Dataset entries:
.....

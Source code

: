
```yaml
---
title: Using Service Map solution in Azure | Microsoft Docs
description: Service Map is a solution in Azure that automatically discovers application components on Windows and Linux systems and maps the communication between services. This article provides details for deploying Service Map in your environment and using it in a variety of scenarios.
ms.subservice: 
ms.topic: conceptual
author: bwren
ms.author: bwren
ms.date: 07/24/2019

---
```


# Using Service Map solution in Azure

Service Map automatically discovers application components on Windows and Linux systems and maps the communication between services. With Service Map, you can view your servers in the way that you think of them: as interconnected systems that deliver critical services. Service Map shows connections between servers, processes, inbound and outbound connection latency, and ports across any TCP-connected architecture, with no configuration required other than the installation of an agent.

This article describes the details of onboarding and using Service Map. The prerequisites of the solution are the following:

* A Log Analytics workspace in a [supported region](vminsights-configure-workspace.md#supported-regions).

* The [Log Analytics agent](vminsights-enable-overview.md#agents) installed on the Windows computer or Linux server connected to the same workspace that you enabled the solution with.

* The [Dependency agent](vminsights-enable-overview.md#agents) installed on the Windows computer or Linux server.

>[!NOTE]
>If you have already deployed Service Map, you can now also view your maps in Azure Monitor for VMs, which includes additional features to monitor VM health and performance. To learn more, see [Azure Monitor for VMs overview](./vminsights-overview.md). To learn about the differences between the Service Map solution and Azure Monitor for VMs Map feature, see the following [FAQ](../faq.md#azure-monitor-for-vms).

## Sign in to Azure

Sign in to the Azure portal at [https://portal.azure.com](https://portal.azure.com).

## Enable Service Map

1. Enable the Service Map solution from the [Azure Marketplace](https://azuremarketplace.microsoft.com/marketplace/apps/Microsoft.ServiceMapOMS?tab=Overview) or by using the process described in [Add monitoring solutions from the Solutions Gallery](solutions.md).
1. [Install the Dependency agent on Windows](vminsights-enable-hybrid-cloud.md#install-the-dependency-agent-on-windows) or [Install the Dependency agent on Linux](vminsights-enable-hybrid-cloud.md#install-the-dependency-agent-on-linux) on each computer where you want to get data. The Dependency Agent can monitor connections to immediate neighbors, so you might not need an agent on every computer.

.....

PROBLEM DETAILS: Report how many lines of the records hold the word "connected", and supply no other text.

SOLUTION TO THIS TASK: 2